▶ TASK TO COMPLETE
Would you write out every entry exactly, but without the pictures?
=== Begin Enclosure ===
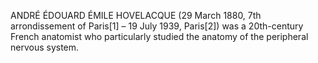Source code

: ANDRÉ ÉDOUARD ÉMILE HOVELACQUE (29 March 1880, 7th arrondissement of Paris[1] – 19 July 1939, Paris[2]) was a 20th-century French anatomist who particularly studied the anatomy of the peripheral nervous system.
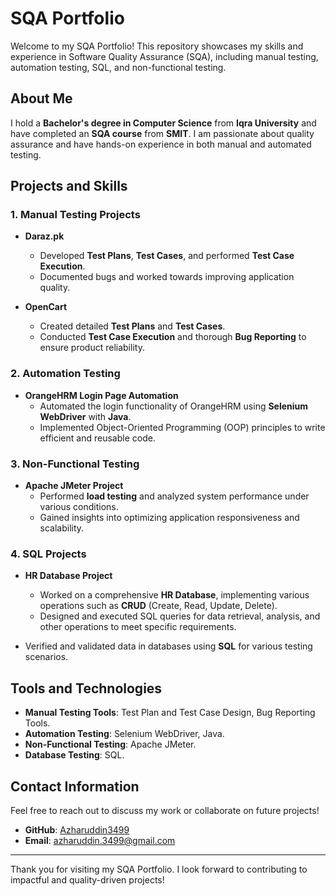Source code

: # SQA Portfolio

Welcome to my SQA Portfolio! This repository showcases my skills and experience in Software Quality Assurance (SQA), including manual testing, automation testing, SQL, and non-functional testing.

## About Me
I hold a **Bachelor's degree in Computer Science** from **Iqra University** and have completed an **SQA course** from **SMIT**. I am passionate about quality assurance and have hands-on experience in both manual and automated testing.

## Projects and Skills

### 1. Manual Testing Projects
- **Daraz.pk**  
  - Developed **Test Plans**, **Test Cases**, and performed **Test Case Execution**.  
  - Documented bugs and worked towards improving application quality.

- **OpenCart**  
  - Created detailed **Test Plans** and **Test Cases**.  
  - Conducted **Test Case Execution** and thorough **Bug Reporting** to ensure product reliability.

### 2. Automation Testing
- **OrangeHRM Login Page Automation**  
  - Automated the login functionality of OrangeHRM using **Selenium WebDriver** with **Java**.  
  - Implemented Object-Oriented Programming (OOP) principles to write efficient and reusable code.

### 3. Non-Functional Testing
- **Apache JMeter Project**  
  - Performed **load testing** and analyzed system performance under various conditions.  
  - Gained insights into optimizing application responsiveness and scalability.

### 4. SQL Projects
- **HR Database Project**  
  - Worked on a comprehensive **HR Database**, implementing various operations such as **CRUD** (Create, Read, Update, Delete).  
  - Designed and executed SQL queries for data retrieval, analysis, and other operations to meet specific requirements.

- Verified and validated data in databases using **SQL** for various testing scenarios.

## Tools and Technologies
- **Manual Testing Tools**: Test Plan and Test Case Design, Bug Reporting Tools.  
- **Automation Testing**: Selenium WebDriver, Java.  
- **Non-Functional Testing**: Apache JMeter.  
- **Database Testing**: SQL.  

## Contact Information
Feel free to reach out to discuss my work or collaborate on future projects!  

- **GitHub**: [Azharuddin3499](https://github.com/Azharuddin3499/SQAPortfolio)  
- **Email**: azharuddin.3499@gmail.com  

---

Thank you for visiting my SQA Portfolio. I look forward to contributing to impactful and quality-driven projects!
=== End Enclosure ===
▶ ANSWER TO THIS PROBLEM
Source code

: ANDRÉ ÉDOUARD ÉMILE HOVELACQUE (29 March 1880, 7th arrondissement of Paris[1] – 19 July 1939, Paris[2]) was a 20th-century French anatomist who particularly studied the anatomy of the peripheral nervous system.
Source code

: # SQA Portfolio

Welcome to my SQA Portfolio! This repository showcases my skills and experience in Software Quality Assurance (SQA), including manual testing, automation testing, SQL, and non-functional testing.

## About Me
I hold a **Bachelor's degree in Computer Science** from **Iqra University** and have completed an **SQA course** from **SMIT**. I am passionate about quality assurance and have hands-on experience in both manual and automated testing.

## Projects and Skills

### 1. Manual Testing Projects
- **Daraz.pk**  
  - Developed **Test Plans**, **Test Cases**, and performed **Test Case Execution**.  
  - Documented bugs and worked towards improving application quality.

- **OpenCart**  
  - Created detailed **Test Plans** and **Test Cases**.  
  - Conducted **Test Case Execution** and thorough **Bug Reporting** to ensure product reliability.

### 2. Automation Testing
- **OrangeHRM Login Page Automation**  
  - Automated the login functionality of OrangeHRM using **Selenium WebDriver** with **Java**.  
  - Implemented Object-Oriented Programming (OOP) principles to write efficient and reusable code.

### 3. Non-Functional Testing
- **Apache JMeter Project**  
  - Performed **load testing** and analyzed system performance under various conditions.  
  - Gained insights into optimizing application responsiveness and scalability.

### 4. SQL Projects
- **HR Database Project**  
  - Worked on a comprehensive **HR Database**, implementing various operations such as **CRUD** (Create, Read, Update, Delete).  
  - Designed and executed SQL queries for data retrieval, analysis, and other operations to meet specific requirements.

- Verified and validated data in databases using **SQL** for various testing scenarios.

## Tools and Technologies
- **Manual Testing Tools**: Test Plan and Test Case Design, Bug Reporting Tools.  
- **Automation Testing**: Selenium WebDriver, Java.  
- **Non-Functional Testing**: Apache JMeter.  
- **Database Testing**: SQL.  

## Contact Information
Feel free to reach out to discuss my work or collaborate on future projects!  

- **GitHub**: [Azharuddin3499](https://github.com/Azharuddin3499/SQAPortfolio)  
- **Email**: azharuddin.3499@gmail.com  

---

Thank you for visiting my SQA Portfolio. I look forward to contributing to impactful and quality-driven projects!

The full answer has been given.